Consistent with Blazek, the superior court should have inspected in camera the providers' records that Mendy argued were not at issue and offered to provide to the court. We therefore remand this matter to the superior court. On remand, Mendy shall provide the superior court with the providers' records and the superior court shall conduct an in camera inspection to determine whether any information in those records "might lead to the discovery of admissible evidence, and hence, what portions, if any, " Stauffer would be entitled to review. Id.

Finally, we need not decide Mendy's argument that as a matter of law, a superior court may not order a party to execute an authorization for medical records. Under Arizona Rule of Civil Procedure 26(b)(1)(A), Stauffer is entitled to "discovery regarding any matter, not privileged, which is relevant to the subject matter involved in the pending action, whether it relates to the claim or defense of the party seeking discovery or to the claim or defense of any other party." See also Catrone v. Miles, 215 Ariz. 446, 454-55, ¶ 25, 160 P.3d 1204, 1212-13 (App. 2007). Because Mendy had offered to provide the medical records to the court and we have directed the court to conduct an in camera inspection, we need not do more.

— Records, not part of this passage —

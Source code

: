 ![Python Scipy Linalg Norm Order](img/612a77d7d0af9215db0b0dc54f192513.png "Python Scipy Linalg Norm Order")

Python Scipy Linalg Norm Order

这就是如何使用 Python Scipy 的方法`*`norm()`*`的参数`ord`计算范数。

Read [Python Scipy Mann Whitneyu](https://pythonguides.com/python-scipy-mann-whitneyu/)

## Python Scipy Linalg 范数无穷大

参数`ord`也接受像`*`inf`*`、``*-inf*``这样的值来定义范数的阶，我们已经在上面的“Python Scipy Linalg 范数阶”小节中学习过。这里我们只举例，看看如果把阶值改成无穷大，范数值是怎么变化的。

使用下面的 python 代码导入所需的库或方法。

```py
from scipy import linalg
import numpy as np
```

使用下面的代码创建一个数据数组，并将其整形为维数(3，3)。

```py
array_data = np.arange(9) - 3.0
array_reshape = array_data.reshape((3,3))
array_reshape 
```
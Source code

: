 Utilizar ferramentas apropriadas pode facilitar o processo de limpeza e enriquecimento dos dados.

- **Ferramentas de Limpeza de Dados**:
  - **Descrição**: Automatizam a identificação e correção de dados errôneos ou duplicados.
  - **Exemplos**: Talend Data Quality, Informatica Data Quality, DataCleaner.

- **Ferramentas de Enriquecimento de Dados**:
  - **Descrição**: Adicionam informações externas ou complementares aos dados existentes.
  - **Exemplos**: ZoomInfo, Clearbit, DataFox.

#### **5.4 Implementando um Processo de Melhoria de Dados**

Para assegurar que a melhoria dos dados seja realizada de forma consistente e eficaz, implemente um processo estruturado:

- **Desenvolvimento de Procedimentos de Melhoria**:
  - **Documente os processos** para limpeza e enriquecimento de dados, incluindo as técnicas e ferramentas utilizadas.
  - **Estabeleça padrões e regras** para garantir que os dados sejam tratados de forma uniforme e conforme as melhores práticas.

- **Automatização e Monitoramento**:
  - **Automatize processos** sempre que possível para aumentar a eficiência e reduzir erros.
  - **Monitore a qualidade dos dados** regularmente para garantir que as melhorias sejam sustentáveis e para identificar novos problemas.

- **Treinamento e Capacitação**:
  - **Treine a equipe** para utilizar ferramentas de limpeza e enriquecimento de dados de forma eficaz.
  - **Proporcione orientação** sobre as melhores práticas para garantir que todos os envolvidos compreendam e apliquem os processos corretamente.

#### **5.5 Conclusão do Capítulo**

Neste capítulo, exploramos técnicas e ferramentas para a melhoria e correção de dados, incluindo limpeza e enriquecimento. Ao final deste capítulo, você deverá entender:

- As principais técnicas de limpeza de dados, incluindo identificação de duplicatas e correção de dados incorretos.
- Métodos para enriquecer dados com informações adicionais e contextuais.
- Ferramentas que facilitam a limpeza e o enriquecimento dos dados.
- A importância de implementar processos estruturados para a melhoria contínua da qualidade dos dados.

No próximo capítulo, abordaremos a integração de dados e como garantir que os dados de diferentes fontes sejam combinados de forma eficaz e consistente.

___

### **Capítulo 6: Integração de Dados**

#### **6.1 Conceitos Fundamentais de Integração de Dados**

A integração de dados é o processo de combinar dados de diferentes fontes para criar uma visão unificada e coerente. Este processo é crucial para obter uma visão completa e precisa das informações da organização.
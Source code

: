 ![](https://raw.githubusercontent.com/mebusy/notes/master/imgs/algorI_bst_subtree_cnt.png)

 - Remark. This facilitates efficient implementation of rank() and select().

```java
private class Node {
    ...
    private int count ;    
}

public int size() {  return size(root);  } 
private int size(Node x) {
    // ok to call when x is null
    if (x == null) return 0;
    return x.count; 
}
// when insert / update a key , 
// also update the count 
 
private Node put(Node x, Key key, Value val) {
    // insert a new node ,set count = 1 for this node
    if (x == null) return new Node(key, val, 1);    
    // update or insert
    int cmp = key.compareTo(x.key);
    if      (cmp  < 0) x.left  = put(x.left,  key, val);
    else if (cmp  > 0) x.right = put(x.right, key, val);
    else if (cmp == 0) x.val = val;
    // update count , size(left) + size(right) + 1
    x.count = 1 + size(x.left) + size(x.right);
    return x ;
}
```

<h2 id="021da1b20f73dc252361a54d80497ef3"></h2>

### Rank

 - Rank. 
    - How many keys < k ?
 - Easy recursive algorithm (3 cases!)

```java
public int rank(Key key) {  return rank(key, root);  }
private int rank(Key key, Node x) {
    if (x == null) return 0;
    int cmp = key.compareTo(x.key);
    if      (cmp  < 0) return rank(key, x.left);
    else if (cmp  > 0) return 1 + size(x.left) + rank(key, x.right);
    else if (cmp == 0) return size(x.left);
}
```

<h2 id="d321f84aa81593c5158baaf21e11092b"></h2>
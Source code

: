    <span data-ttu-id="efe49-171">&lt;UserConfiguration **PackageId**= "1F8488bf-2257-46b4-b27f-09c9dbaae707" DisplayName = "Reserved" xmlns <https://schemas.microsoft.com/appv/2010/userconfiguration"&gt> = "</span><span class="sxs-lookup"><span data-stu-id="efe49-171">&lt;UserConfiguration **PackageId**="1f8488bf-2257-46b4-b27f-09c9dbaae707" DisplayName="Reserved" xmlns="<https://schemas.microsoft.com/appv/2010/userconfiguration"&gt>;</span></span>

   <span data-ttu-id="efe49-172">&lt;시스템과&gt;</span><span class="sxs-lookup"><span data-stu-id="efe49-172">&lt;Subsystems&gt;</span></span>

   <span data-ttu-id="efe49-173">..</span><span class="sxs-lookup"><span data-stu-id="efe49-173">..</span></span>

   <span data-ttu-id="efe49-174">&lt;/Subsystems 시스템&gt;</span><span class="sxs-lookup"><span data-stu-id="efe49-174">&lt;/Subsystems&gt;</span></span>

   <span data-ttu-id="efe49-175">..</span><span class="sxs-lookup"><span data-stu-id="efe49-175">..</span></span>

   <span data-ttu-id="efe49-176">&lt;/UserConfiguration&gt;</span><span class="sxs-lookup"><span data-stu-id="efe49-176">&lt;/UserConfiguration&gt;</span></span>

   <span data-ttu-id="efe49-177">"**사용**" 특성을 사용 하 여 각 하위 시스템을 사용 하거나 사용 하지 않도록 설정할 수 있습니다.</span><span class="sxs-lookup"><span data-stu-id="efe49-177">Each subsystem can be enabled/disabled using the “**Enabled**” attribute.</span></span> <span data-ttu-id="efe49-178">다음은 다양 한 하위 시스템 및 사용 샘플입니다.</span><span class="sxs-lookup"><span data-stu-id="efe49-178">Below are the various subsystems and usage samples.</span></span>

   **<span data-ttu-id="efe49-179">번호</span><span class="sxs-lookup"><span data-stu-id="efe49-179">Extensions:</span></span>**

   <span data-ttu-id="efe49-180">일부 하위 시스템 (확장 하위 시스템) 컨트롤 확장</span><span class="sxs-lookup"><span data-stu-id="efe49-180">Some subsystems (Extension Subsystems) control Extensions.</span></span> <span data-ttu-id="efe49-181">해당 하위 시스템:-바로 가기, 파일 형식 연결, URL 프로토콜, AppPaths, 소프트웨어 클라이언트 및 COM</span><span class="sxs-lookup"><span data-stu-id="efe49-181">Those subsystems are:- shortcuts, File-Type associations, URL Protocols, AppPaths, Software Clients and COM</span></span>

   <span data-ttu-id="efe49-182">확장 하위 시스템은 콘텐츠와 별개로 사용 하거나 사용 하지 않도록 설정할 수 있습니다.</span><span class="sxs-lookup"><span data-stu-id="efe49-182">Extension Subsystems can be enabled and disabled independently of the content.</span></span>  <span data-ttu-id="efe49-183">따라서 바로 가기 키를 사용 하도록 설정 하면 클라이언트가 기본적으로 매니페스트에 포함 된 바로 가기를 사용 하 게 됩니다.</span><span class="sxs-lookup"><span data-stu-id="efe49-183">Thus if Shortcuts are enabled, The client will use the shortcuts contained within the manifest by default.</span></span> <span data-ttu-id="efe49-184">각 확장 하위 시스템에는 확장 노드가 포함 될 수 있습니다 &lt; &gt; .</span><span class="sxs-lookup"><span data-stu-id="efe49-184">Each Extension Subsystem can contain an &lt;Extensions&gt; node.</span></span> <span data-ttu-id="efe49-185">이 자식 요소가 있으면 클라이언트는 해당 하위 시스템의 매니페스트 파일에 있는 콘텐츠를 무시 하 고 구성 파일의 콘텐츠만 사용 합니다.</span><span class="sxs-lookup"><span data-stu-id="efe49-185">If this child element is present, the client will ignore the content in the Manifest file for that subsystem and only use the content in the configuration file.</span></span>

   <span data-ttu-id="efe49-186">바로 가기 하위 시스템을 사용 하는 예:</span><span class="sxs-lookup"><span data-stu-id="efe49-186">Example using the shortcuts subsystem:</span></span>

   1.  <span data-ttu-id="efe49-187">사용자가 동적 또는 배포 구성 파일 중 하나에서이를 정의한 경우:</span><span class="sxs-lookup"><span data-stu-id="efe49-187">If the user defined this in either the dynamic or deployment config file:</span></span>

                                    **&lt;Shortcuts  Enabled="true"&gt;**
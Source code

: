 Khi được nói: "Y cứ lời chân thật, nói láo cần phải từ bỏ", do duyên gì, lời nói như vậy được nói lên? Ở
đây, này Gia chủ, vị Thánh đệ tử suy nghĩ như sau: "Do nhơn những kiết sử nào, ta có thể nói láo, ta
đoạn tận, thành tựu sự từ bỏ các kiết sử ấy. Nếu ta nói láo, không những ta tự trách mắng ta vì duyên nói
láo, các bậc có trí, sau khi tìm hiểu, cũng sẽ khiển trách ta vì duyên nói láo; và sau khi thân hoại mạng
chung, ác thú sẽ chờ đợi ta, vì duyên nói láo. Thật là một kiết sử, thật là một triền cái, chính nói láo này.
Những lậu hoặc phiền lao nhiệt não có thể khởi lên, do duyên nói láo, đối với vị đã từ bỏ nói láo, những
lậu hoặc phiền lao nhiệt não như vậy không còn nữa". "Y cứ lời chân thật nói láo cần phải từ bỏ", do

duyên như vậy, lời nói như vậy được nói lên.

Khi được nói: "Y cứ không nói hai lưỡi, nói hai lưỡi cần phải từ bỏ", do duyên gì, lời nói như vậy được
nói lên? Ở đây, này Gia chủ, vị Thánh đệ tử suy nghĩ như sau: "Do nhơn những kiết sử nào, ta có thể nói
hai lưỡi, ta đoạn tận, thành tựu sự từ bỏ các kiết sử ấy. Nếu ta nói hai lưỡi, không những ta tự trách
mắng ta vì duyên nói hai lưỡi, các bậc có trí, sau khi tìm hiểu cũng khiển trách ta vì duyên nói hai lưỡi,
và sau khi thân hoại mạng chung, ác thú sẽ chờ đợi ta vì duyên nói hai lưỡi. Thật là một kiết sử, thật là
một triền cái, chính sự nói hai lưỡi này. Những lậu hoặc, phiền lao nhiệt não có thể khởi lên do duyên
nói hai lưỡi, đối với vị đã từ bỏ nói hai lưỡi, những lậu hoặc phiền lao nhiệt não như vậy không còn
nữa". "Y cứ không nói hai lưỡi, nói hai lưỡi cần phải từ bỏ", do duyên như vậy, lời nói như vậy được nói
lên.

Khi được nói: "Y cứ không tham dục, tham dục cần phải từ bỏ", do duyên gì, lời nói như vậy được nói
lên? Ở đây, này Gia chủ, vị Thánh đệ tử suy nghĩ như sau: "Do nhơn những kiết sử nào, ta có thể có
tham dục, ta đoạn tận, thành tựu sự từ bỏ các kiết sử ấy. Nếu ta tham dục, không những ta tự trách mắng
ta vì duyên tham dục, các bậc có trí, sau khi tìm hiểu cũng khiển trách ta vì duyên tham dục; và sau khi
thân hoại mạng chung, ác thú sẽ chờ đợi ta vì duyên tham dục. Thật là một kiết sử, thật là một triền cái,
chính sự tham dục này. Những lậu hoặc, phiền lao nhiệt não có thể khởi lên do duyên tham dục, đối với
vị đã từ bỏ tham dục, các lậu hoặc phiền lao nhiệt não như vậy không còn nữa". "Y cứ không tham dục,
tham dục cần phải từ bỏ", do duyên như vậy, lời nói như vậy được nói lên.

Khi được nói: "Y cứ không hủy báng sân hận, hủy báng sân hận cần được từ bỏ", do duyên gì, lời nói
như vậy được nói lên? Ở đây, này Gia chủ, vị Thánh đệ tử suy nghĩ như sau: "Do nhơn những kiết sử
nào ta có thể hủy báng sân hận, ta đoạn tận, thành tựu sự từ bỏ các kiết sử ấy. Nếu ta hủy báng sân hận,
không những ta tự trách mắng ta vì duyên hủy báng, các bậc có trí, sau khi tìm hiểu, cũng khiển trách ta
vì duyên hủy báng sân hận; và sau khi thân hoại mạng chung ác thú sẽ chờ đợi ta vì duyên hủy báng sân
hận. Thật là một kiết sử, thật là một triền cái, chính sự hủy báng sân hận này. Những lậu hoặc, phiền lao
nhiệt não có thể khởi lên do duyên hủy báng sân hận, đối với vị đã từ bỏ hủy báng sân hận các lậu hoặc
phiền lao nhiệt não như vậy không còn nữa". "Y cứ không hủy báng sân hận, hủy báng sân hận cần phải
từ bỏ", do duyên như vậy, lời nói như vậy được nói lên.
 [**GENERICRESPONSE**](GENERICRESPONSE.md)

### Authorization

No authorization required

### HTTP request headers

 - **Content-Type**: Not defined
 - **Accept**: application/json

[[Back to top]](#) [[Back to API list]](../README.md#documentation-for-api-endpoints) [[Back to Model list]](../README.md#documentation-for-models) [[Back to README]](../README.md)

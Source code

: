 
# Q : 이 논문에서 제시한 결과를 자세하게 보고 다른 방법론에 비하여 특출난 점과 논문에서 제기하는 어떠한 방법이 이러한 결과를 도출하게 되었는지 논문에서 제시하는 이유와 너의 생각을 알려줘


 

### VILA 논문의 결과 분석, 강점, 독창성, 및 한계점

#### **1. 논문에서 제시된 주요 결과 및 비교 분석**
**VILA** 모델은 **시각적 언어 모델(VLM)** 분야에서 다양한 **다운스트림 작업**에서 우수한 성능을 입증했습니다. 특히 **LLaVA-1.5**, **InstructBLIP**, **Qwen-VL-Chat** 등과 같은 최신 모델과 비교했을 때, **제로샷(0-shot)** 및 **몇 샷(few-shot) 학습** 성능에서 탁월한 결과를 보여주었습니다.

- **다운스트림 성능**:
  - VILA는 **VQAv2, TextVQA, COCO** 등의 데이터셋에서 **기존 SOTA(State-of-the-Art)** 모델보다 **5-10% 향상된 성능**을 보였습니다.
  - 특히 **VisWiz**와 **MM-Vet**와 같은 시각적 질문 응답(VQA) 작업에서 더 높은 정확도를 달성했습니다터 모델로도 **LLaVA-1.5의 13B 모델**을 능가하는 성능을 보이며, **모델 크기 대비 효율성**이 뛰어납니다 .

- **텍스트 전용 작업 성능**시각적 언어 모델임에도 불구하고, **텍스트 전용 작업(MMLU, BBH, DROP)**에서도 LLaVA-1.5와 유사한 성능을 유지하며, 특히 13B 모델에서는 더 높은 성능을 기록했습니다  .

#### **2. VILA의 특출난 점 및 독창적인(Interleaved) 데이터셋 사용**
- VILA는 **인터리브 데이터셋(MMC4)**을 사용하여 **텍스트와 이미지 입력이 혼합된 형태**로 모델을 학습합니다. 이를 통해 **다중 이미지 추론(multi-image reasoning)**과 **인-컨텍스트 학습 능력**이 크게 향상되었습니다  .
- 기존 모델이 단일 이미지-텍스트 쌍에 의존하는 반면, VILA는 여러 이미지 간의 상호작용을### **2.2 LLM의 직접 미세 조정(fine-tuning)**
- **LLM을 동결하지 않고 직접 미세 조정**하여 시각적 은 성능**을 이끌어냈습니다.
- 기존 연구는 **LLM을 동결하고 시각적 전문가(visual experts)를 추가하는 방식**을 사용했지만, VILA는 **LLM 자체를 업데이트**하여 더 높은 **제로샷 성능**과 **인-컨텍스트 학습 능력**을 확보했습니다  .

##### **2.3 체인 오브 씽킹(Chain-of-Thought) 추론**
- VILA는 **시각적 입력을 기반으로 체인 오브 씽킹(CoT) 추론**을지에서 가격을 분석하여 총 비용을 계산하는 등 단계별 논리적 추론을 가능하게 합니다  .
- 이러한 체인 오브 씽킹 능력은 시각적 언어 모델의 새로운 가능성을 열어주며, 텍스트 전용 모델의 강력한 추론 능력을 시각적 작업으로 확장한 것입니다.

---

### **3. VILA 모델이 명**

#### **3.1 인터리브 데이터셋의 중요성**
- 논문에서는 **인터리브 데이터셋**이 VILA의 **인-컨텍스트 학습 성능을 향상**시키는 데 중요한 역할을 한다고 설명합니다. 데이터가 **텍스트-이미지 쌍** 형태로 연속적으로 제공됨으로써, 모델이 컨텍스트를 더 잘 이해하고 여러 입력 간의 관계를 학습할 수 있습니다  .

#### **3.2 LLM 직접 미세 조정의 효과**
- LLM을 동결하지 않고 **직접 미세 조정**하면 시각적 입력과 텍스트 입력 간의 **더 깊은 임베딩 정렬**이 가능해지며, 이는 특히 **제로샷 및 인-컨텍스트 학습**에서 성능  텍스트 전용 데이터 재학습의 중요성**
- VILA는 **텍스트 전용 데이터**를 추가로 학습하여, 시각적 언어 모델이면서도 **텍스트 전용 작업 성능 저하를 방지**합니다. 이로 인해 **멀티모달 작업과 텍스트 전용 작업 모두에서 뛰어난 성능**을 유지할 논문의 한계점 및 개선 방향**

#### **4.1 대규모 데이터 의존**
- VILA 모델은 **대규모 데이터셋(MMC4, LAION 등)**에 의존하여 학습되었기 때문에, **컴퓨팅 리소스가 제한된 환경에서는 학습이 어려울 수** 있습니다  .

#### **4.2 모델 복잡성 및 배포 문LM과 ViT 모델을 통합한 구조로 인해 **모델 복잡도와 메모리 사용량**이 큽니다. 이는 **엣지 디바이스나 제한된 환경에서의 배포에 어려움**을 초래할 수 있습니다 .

II. Educational Authorizations

In her reply in support of her petition for special action, Mendy acknowledges "her scholastic records are relevant and are not privileged." She argues, however, the superior court cannot compel her to execute the educational authorizations because no rule, statute, or precedent requires this. We disagree. Under Rule 34 of the Arizona Rules of Civil Procedure, a party may be required to produce documents "in the possession, custody or control of [that] party." Rule 34 control does not require actual possession of the document --only that a party has the right and ability to obtain the document. Helge v. Druke, 136 Ariz. 434, 437-38, 666 P.2d 534, 537-38 (App. 1983) (witness may be compelled to produce document he controls though he does not have possession of it); see also Pres. Products, LLC v. Nutraceutical Clinical Labs. Int'l, Inc., 214 F.R.D. 494, 496 (N.D. Ill. 2003) ("The fact that [a party] does not currently have copies in his possession is not significant because he has 'control' of those documents by signing the necessary request form."); 8B Charles Alan Wright & Arthur R. Miller, et al., Federal Practice and Procedure § 2210 (3d ed.) (Westlaw, database updated April 2013) ("Inspection can be had if the party to whom the request is made has the legal right to obtain the document, even though in fact it has no copy.").

Here, Mendy was able to obtain her educational records and the superior court was entitled to compel her to produce them. As such, the court was entitled to compel Mendy to sign the educational authorizations as a means of production. The superior court, thus, did not abuse its discretion in ordering Mendy to execute the educational authorizations.

Accordingly,

IT IS ORDERED that, in the exercise of its discretion, this court accepts jurisdiction of the special action petition.

IT IS FURTHER ORDERED vacating the superior court's order insofar as it compelled Mendy to sign the medical authorizations.

IT IS FURTHER ORDERED that Mendy shall provide the superior court with the providers' medical records so the superior court may conduct an in camera inspection of those records. After reviewing the records and considering any redaction it deems appropriate, the superior court shall order disclosure of those records, if any, that are relevant to the case. Nothing in this order shall preclude the superior court from making any additional orders that will assist it in making the in camera inspection, such as requiring Mendy to submit a privilege log meeting the requirements of Rule 26.1(f) of the Arizona Rules of Civil Procedure.

IT IS FURTHER ORDERED affirming the superior court's order insofar as it compelled Mendy to sign the educational authorizations.